Every morning I painfully set aside 15 minutes to help my son struggle through a beautiful piece of music as he tries to sight read his way through the manuscript. He’s learning piano, grade 3. As I watch Joe each Sunday effortlessly carried along in worship, his fingers dancing over the piano, it’s tempting to think that he was born playing. But the reality is that he started where my son is. Painfully working through exercises, stumbling over what should be beautiful and generally feeling a bit discouraged.
I’ve been reading some biographies lately of great prayer warriors. And its tempting to think that they were born praying.
I jest. Of course they were. The analogy is not perfect! Prayer is nothing like piano. Even, perhaps especially, children know how to cry out to their Father for help.
And yet there is a sense that prayer takes discipline. To enjoy spending time in prayer to our Father. To look forward to it as if it were the best part of life. To actually pray during that 30 mins you set aside – to not daydream and waste 25 mins of it – that takes practise. To even contemplate what it would have been like to be the son of God spending all night praying to God (Luke 6:12). This takes discipline.

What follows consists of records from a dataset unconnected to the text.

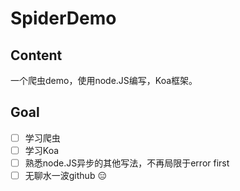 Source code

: # SpiderDemo

## Content

一个爬虫demo，使用node.JS编写，Koa框架。

## Goal

- [ ] 学习爬虫
- [ ] 学习Koa
- [ ] 熟悉node.JS异步的其他写法，不再局限于error first
- [ ] 无聊水一波github :expressionless:
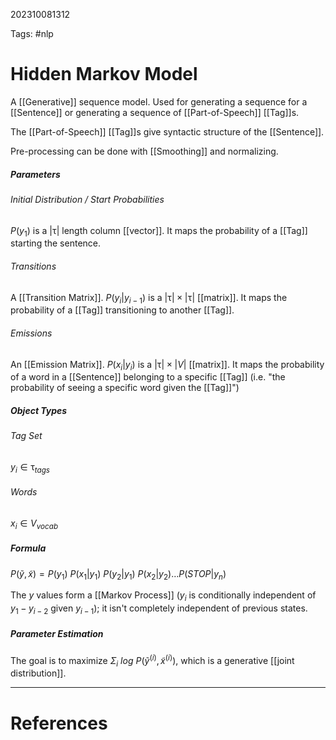 202310081312

Tags: #nlp

# Hidden Markov Model

A [[Generative]] sequence model.  Used for generating a sequence for a [[Sentence]] or generating a sequence of [[Part-of-Speech]] [[Tag]]s.

The [[Part-of-Speech]] [[Tag]]s give syntactic structure of the [[Sentence]].

Pre-processing can be done with [[Smoothing]] and normalizing.

##### Parameters
###### Initial Distribution / Start Probabilities
$P(y_1)$ is a $|\uptau|$ length column [[vector]].  It maps the probability of a [[Tag]] starting the sentence.
###### Transitions
A [[Transition Matrix]].  $P(y_i | y_{i-1})$ is a $|\uptau| \times |\uptau|$ [[matrix]].  It maps the probability of a [[Tag]] transitioning to another [[Tag]].
###### Emissions
An [[Emission Matrix]].  $P(x_i | y_i)$ is a $|\uptau| \times |V|$ [[matrix]].  It maps the probability of a word in a [[Sentence]] belonging to a specific [[Tag]] (i.e. "the probability of seeing a specific word given the [[Tag]]")

##### Object Types
###### Tag Set
$y_i \in \uptau_{tags}$
###### Words
$x_i \in V_{vocab}$

##### Formula
$P(\tilde{y},\tilde{x}) = P(y_1)\:P(x_1|y_1)\:P(y_2|y_1)\:P(x_2|y_2)\dots P(STOP|y_n)$

The $y$ values form a [[Markov Process]] ($y_i$ is conditionally independent of $y_1 - y_{i-2}$ given $y_{i - 1}$); it isn't completely independent of previous states.

##### Parameter Estimation
The goal is to maximize $\Sigma_i\:log\:P(\tilde{y}^{(i)}, \tilde{x}^{(i)})$, which is a generative [[joint distribution]].


---
# References
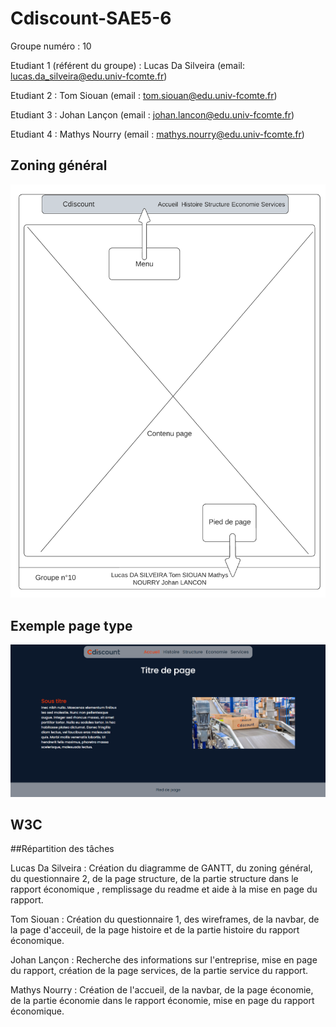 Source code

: # Cdiscount-SAE5-6

Groupe numéro : 10


Etudiant 1 (référent du groupe) : Lucas Da Silveira (email: lucas.da_silveira@edu.univ-fcomte.fr)

Etudiant 2 : Tom Siouan (email : tom.siouan@edu.univ-fcomte.fr)

Etudiant 3 : Johan Lançon (email : johan.lancon@edu.univ-fcomte.fr)

Etudiant 4 : Mathys Nourry (email : mathys.nourry@edu.univ-fcomte.fr)

## Zoning général
<p align="center"> 
  <img src="Wireframe/Wireframe générale.png" title="Wireframe général">  </p>

## Exemple page type
<p align="center"> 
  <img src="Wireframe/Page_type.png" title="Page Type">  </p>
  
  
## W3C




##Répartition des tâches

Lucas Da Silveira : Création du diagramme de GANTT, du zoning général, du questionnaire 2, de la page structure, de la partie structure dans le rapport économique , remplissage du readme et aide à la mise en page du rapport.

Tom Siouan : Création du questionnaire 1, des wireframes, de la navbar, de la page d'acceuil, de la page histoire et de la partie histoire du rapport économique.

Johan Lançon : Recherche des informations sur l'entreprise, mise en page du rapport, création de la page services, de la partie service du rapport.

Mathys Nourry : Création de l'accueil, de la navbar, de la page économie, de la partie économie dans le rapport économie, mise en page du rapport économique.
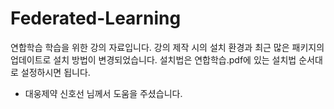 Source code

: # Federated-Learning
연합학습 학습을 위한 강의 자료입니다.
강의 제작 시의 설치 환경과 최근 많은 패키지의 업데이트로 설치 방법이 변경되었습니다. 설치법은 연합학습.pdf에 있는 설치법 순서대로 설정하시면 됩니다.
- 대웅제약 신호선 님께서 도움을 주셨습니다.
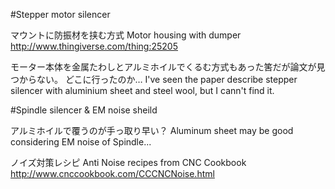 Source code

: #Stepper motor silencer

マウントに防振材を挟む方式
Motor housing with dumper
http://www.thingiverse.com/thing:25205

モーター本体を金属たわしとアルミホイルでくるむ方式もあった筈だが論文が見つからない。
どこに行ったのか…
I've seen the paper describe stepper silencer with aluminium sheet and steel wool, but I cann't find it.

#Spindle silencer & EM noise sheild

アルミホイルで覆うのが手っ取り早い？
Aluminum sheet may be good considering EM noise of Spindle...

ノイズ対策レシピ
Anti Noise recipes from CNC Cookbook
http://www.cnccookbook.com/CCCNCNoise.html

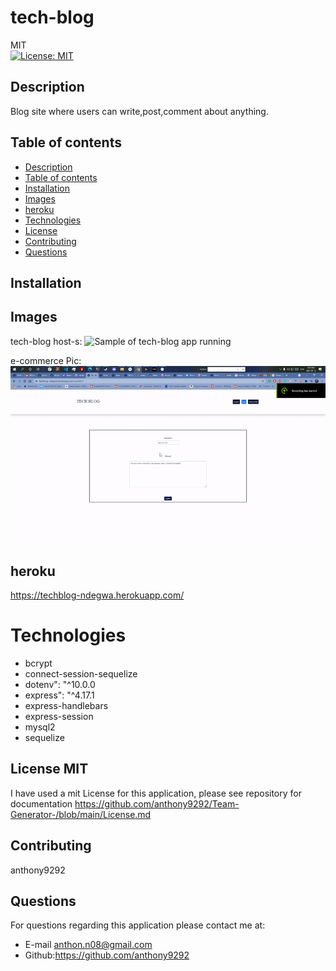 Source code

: # tech-blog
MIT<br>[![License: MIT](https://img.shields.io/badge/License-MIT-yellow.svg)](https://opensource.org/licenses/MIT)

## Description
  Blog site where users can write,post,comment about anything. 
  
  ## Table of contents
  - [Description](#description)
  - [Table of contents](#table-of-contents)
  - [Installation](#installation)
  - [Images](#image)
  - [heroku](#youtube)
  - [Technologies](#technologies)
  - [License](#license)
  - [Contributing](#contributing)
  - [Questions](#questions)

## Installation


## Images 
 tech-blog host-s: 
![Sample of tech-blog app running]()

e-commerce Pic: 
![Sample of tech-blog app](techblog.gif)

## heroku 

https://techblog-ndegwa.herokuapp.com/

# Technologies 
  - bcrypt
  - connect-session-sequelize
  - dotenv": "^10.0.0
  - express": "^4.17.1
  - express-handlebars
  - express-session
  - mysql2
  - sequelize

## License MIT
I have used a mit License for this application, please see repository for documentation <https://github.com/anthony9292/Team-Generator-/blob/main/License.md>

## Contributing
   anthony9292

## Questions
For questions regarding this application please contact me at:
- E-mail anthon.n08@gmail.com 
- Github:<https://github.com/anthony9292>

For great pray-ers like Hudson Taylor and George Mueller, they spent a life time depending on God alone for what they needed. And as they did that fuelled an even greater dependence upon God to ask him for everything they needed, confident that he would always answer as he knew best. Their faith grew and grew the more they practised prayer.
I was hugely encouraged, reading Hudson Taylor’s biography to find that he had two words in Chinese characters hanging on his fireplace. Ebenezer, “Hitherto hath the Lord helped us,” and Jehovah Jireh, “The Lord will provide.” These two words summed up his life of faith. I’m planning to work out my own version of this!
I was challenged by George Mueller, whose biography was called ‘a million and a half in answer to prayer.’ He had over fifty thousand specific recorded answers to prayers in his journals, thirty thousand of which he said were answered the same day or the same hour that he prayed them. As a result I have started to depend on God in – well I want to say everything – but lets just say more. And I’ve started to note down my prayers and when they are answered.
We have also started to read Mueller’s biography with our kids. Its so interesting to see their reaction – one is hugely inspired by the prayers being answered. The other is provoked – so why doesn’t God answer our prayers. His friend’s mum has just died, leaving 7 children behind. He is challenged by his friend’s continued trust in God, but struggling with the reality – “Why did God take her? Why didn’t he answer our prayers?”
Prayer takes us right to the heart of God. Is he really for us? The only way we can be sure of that is to trace his hand thus far. Has he been our Ebenezer? Has he stepped into history and given up everything for us? Does he know what it’s like to lose the one most precious to you? Has he beaten death and secured us a place with him for eternity? If so, he deserves the title Jehovah Jireh. If not, there’s no point praying.